Synthetic data generation with machine learning for network intrusion detection systems
Document Type
Conference Proceeding
Publication Date
7-4-2019
Abstract
Machine learning is becoming an integral part of cybersecurity today, particularly in the area of network anomaly detection. However, machine learning techniques require large volumes of data to be effective. Although there are some datasets available for training Network Intrusion Detection Systems (NIDS), many of them are outdated or do not contain enough useful information for training/classification of NIDS. Therefore, generating synthetic data that is realistic is imperative for training effective intrusion detection systems. Currently, the most common methods for generating synthetic data are simulation or emulation through a software package like OPNET, and then machine learning is used to analyze the dataset for correctness. This paper argues for an approach to utilize machine learning to develop models in order to generate the datasets themselves for NIDS, which is an approach that is not commonly used. In this paper, we discuss some of the well-known available datasets, the features that make up a good dataset, the reasons for utilizing generative modeling to synthesize network data and lay out a basic approach to developing generative models for synthetic data by leveraging machine learning. © 2019, Curran Associates Inc.
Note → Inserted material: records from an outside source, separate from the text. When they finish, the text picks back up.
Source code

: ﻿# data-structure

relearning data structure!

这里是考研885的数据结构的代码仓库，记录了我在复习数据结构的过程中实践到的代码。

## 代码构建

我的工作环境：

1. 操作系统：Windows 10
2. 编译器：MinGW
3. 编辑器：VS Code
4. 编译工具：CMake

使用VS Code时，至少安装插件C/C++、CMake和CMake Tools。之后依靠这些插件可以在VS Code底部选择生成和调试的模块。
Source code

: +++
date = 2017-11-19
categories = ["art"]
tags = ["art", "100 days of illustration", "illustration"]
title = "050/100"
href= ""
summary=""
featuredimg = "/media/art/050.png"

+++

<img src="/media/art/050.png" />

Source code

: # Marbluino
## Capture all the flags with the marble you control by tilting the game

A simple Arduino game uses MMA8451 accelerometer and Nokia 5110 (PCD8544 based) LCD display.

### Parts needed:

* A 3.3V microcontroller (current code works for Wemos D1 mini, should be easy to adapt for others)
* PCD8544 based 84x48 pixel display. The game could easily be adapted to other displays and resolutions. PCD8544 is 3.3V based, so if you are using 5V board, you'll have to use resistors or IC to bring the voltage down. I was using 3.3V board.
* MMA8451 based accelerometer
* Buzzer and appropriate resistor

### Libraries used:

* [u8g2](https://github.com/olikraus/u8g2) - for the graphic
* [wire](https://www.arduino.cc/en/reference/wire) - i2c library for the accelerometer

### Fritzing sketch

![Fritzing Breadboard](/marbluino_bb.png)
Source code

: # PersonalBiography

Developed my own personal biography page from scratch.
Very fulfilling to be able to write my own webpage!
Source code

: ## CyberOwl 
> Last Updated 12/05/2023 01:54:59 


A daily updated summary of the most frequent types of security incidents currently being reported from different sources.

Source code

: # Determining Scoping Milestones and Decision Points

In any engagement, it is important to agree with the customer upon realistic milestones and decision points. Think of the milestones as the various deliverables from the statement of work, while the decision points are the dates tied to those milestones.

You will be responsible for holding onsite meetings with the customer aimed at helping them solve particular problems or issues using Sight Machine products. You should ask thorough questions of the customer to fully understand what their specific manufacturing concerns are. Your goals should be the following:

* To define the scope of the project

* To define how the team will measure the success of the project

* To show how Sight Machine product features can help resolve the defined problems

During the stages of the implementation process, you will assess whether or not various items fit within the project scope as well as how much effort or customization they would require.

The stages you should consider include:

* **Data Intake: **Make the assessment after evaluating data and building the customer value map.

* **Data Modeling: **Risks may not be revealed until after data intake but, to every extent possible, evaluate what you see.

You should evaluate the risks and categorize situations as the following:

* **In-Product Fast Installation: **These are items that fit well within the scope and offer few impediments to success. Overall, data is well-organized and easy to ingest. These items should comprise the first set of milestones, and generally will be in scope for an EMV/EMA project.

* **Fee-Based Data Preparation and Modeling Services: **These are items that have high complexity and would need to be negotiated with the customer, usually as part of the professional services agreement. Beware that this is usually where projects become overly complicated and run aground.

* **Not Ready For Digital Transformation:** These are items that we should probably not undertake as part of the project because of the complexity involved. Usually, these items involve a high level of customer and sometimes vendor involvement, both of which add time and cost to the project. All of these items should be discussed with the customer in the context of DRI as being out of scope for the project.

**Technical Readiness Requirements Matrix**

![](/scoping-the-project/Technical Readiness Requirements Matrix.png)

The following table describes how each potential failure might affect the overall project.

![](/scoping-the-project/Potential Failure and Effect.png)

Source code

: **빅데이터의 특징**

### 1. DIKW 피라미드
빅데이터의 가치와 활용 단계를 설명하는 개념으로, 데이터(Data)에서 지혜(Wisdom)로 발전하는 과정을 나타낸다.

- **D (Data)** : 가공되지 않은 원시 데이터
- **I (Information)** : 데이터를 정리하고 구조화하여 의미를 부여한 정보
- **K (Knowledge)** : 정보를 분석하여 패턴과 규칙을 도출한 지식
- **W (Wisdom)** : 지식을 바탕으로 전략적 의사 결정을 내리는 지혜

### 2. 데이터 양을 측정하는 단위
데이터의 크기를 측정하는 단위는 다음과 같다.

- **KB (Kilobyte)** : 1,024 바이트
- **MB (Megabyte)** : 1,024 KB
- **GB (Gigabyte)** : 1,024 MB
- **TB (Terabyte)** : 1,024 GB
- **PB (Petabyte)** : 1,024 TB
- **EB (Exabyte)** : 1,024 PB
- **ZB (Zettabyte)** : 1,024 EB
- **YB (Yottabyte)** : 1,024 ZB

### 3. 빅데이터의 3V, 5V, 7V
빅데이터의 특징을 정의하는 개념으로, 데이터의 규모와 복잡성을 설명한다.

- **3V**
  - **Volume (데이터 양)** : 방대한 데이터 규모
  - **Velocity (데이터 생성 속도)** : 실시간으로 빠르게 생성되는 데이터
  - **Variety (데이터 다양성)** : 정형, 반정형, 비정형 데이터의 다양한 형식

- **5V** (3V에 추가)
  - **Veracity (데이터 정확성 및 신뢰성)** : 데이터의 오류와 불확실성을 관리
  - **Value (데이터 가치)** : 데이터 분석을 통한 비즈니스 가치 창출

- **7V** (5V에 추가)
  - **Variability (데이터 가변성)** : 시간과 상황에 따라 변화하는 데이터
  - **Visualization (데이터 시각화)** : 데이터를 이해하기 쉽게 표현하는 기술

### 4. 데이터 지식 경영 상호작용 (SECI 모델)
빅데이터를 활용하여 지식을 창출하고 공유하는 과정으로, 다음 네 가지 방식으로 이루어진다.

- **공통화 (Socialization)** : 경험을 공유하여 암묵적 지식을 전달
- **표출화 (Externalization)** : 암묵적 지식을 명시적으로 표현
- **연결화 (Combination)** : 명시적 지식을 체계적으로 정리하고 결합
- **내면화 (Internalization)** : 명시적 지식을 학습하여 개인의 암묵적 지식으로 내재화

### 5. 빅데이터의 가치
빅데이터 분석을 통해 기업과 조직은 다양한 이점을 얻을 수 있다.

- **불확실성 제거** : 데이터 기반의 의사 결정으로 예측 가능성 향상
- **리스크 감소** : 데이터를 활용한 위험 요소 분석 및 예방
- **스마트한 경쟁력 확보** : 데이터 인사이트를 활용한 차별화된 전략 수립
All rights reserved.
Source Publication
European Conference on Information Warfare and Security, ECCWS 2019
Recommended Citation
Newlin, M., Reith, M. G., & Deyoung, M. (2019). Synthetic data generation with machine learning for network intrusion detection systems. European Conference on Information Warfare and Security, ECCWS 2019, 785–789.
Comments
Co-author M. Newlin was an AFIT graduate student (M.S. in Cyber Operations) at the time of this conference. (AFIT-ENG-MS-20-M-048, March 2020)